Мы говорим о феномене первых леди — Сима не знает, как нас раздражала Раиса Максимовна, ее свободная манера общения, ее наряды, вообще само ее появление рядом с первым лицом государства. Помню, как мы переглядывались с мамой и бабушкой и морщились — ну, вот опять она вылезла. А чего морщились-то? Почему — опять? Что в этом плохого? Да ничего — просто не привыкли, вот и смотрели всей дремучей страной, набычившись — а чего это она? Зачем она вообще? Задним числом понимаю, какая это была тупость и неблагодарность — наконец, руководитель страны явился перед нами не картонной куклой, а человеком с солнечной улыбкой, не боящимся демонстрировать всему миру, что у него есть жена, и что он ее любит.

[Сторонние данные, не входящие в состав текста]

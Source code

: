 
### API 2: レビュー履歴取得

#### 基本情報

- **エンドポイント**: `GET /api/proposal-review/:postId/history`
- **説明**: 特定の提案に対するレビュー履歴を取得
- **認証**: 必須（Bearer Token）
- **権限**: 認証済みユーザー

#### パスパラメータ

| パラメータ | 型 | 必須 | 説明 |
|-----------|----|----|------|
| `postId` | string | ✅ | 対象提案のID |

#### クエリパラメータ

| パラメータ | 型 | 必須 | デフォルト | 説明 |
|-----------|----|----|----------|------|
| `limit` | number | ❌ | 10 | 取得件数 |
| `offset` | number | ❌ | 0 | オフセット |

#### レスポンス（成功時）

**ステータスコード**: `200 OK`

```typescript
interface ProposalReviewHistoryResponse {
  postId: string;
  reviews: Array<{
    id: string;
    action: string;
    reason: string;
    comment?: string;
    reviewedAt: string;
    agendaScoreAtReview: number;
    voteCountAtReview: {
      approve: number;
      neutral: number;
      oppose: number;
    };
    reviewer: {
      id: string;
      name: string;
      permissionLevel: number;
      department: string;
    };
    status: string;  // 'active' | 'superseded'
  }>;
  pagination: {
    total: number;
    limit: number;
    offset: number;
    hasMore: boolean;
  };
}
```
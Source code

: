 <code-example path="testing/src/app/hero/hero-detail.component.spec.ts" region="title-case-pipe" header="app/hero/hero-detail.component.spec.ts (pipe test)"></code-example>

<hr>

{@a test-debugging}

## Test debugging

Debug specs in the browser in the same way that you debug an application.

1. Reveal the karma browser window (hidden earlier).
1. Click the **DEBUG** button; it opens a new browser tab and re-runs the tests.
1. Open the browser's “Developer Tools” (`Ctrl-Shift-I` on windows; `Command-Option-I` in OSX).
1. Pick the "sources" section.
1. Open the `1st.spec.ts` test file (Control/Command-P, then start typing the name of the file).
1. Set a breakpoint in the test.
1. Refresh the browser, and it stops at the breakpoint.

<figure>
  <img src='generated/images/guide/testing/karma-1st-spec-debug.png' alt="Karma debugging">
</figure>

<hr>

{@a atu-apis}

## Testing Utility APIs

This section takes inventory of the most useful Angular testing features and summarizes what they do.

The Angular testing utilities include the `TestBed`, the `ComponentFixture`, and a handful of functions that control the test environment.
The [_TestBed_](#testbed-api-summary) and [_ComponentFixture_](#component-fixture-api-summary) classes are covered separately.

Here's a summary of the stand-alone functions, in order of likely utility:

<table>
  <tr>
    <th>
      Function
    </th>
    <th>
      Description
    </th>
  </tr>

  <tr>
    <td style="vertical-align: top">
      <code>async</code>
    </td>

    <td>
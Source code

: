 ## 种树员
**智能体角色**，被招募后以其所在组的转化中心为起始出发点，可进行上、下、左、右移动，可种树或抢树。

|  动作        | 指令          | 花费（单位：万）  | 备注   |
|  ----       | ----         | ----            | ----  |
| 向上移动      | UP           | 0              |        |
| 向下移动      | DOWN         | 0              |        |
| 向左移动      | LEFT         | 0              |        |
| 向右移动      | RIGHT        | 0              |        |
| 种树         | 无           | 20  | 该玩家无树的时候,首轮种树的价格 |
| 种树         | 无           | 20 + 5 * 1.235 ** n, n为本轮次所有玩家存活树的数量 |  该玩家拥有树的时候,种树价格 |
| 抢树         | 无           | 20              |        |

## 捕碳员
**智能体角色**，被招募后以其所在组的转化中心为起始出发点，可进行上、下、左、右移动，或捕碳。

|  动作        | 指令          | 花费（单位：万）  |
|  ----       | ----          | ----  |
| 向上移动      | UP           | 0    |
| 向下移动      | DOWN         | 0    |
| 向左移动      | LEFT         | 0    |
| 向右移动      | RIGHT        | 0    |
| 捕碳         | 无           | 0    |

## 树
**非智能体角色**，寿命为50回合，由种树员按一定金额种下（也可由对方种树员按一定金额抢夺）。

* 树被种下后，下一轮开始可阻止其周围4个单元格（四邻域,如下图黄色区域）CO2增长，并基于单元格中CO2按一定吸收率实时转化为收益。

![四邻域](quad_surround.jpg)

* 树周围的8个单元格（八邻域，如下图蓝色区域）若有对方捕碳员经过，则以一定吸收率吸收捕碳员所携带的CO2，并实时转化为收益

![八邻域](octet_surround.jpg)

Мы перебираем советских вождей — у Ленина вроде была Крупская, но как-то так, сбоку, первой леди ее точно не назовешь, со Сталиным понятно — жена самоубилась, дочка уехала. Оказывается, Сима знает, как Хрущев ездил в Америку с женой, и как она справилась с образом доброй бабушки, который только и был для нее возможен. Мы вспоминаем яркую жену Обамы, обсуждаем Путина и Байдена — и соглашаемся, что всегда лучше, когда глава государства женат на женщине, а не на стране. Связь плохая, Сима “зависает”, и договорить по-настоящему не удается. Да можно ли договорить?. Пытаюсь представить себе, что было бы со мной без Горбачева — и не могу. В Грузии бы я сейчас, конечно, не сидела — и журналистом бы не стала, и было бы у меня сплошное подполье, сплошной андеграунд — но я бросаю эти бесплодные размышления, выхожу на балкон, где мерцают огни гигантских отелей, и на них наплывает цветная тень нашей деревенской комнаты, которую я только что видела в телефоне за спиной у Симы.
* * * *
Мы с Ваней снова в Квариати. Море здесь гораздо красивее, чем в городе —прямо перед ним поднимаются курчавые зеленые горы, с одной стороны они заходят по колено в воду и образуют скалистую полукруглую бухту. В сине-зеленой ряби колышутся мутные сгустки огромных белых медуз с фиолетовыми ромбами на головах, и Ваня расстраивается — это значит, что здесь вылавливают слишком много рыбы, в море остается лишний планктон, где-то идет загрязнение от рек — нарушается равновесие, и в выигрыше остаются только эти студенистые барыни в старорежимных кружевах.
Чем ниже солнце, тем больше похожи серфингисты, скользящие вдали, на египтян, провожающих в загробный мир солнечную лодку Ра. Фигуры на легких досках превращаются в силуэты: профиль, развернутые плечи, расставленные ноги, весло. Мы уходим, не досмотрев мистерии, испещренной иероглифами ветреной ряби. Я обещала Ване заехать по дороге домой на какой-нибудь пустырь, чтобы он потренировался водить машину. И мы находим такое место, правда, все в лужах от недавнего дождя, но зато широкое и пустое, служащее стоянкой для фур. Сейчас их тут всего две, так что Ваня спокойно виляет по ухабам, отрабатывая “змейку” и заднюю передачу, пока дальнобойщики ужинают, выдвинув столики из-под брюха своих огромных грузовиков. Солнце садится, путаясь в лохматых кустах, но я знаю, что серфингисты с длинными черными веслами не дадут ему заблудиться.